The man at the front of the room suddenly rose to the podium. "Alright, looks like we're all here. Let's begin." Sarah recognized the voice. It was the new head of security she'd spoken to on the phone.

Slipping quietly into her seat, she ducked her head, trying to prevent herself from being identified as that late straggler.

"Carol Hoffman, will you please step forwards," the man said.

Hoffman? Sarah wrinkled her brows. That wasn't her friend's last name.

Carol was as pale as the screen behind the man at the podium and when she stood to her feet, she looked like a ghoul floating aimlessly towards the front of the room.

What on earth?

The security head didn't wait for Carol before speaking. "As you are all aware, we have had a security breech."

This was met with hushed voices.

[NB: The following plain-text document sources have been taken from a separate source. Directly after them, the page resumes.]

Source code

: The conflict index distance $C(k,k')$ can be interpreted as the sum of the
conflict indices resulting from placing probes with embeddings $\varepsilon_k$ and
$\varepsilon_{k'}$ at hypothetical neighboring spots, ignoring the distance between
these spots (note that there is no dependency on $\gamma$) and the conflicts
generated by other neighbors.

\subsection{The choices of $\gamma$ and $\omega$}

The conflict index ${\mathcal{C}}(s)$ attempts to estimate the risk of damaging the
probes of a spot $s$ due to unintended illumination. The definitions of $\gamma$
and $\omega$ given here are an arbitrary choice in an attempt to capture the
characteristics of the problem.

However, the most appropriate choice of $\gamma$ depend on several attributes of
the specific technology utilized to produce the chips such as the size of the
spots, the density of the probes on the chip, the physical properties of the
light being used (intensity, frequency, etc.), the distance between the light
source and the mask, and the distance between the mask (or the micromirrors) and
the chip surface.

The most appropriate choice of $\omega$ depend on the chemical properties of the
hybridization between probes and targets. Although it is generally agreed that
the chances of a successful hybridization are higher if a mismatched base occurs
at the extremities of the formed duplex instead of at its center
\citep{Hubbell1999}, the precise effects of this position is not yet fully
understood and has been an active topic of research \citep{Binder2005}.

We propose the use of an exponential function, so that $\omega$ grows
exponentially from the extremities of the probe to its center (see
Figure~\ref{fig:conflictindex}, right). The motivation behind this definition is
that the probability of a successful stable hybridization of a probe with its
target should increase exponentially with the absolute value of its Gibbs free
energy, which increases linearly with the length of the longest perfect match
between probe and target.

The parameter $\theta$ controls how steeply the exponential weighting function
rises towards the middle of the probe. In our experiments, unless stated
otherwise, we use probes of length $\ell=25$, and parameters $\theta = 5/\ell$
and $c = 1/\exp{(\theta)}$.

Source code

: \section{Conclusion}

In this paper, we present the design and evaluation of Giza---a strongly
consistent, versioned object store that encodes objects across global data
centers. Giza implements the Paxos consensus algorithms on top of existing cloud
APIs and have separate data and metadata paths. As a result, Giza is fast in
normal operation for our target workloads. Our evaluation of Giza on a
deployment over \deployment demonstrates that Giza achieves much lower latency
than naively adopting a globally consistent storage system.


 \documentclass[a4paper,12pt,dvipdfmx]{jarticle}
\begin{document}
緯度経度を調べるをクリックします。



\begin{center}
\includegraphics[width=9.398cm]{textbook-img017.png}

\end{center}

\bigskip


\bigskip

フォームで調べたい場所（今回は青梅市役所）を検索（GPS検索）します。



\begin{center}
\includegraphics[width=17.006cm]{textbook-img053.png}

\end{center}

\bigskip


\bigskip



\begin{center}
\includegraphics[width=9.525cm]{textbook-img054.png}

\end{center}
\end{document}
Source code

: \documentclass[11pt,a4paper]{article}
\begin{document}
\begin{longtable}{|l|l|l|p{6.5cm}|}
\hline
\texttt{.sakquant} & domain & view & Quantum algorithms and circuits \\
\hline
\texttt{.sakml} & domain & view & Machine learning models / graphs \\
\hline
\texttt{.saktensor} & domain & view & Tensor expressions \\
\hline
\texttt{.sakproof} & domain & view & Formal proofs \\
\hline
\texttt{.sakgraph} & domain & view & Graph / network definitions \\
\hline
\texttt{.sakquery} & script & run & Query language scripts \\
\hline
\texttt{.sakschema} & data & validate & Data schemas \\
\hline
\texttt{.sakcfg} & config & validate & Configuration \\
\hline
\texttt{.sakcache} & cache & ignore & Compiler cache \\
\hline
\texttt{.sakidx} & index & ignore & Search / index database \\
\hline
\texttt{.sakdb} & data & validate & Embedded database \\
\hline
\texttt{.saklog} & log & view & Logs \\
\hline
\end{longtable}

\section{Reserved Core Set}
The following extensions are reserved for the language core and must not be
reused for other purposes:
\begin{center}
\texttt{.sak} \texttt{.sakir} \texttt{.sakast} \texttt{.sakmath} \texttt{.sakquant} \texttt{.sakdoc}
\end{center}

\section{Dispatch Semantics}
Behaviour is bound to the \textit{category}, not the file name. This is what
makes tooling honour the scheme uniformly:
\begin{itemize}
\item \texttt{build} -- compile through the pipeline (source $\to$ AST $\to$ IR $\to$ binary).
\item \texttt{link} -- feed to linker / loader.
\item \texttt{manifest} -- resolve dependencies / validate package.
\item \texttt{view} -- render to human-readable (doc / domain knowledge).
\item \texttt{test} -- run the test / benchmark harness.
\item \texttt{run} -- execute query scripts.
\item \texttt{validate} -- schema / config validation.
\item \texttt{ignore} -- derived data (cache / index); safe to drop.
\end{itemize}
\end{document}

Familiar and unfamiliar analysts looked to one another down the aisles of tables, but it seemed there was a general consensus that this was indeed a fact. A fact Sarah hadn't been aware of until now.

"Carol Hoffman's husband, Eduard Lombard, has been identified as a mole and an enemy of the state."

The declaration sent the poor woman into a fit of tears. Sarah watched in horror as the security head continued to defame the woman's husband right in front of her.

None of it sounded right. Carol followed the company line and lived under the guise of working for an insurance agency. How could he have known? How long had he known? And why this agency of all places? Sarah had specifically relocated herself to low risk analysis.

"Luckily his plans to sell government secrets onto the black market were apprehended before any irreparable damage occurred. I would like us all to take the moment to applaud Miss Hoffman for her act of bravery and for serving her country well."

The form of address was not lost on anyone. The security head grabbed Carol by the wrist and pulled her towards the front of the podium, urging the audience to applaud.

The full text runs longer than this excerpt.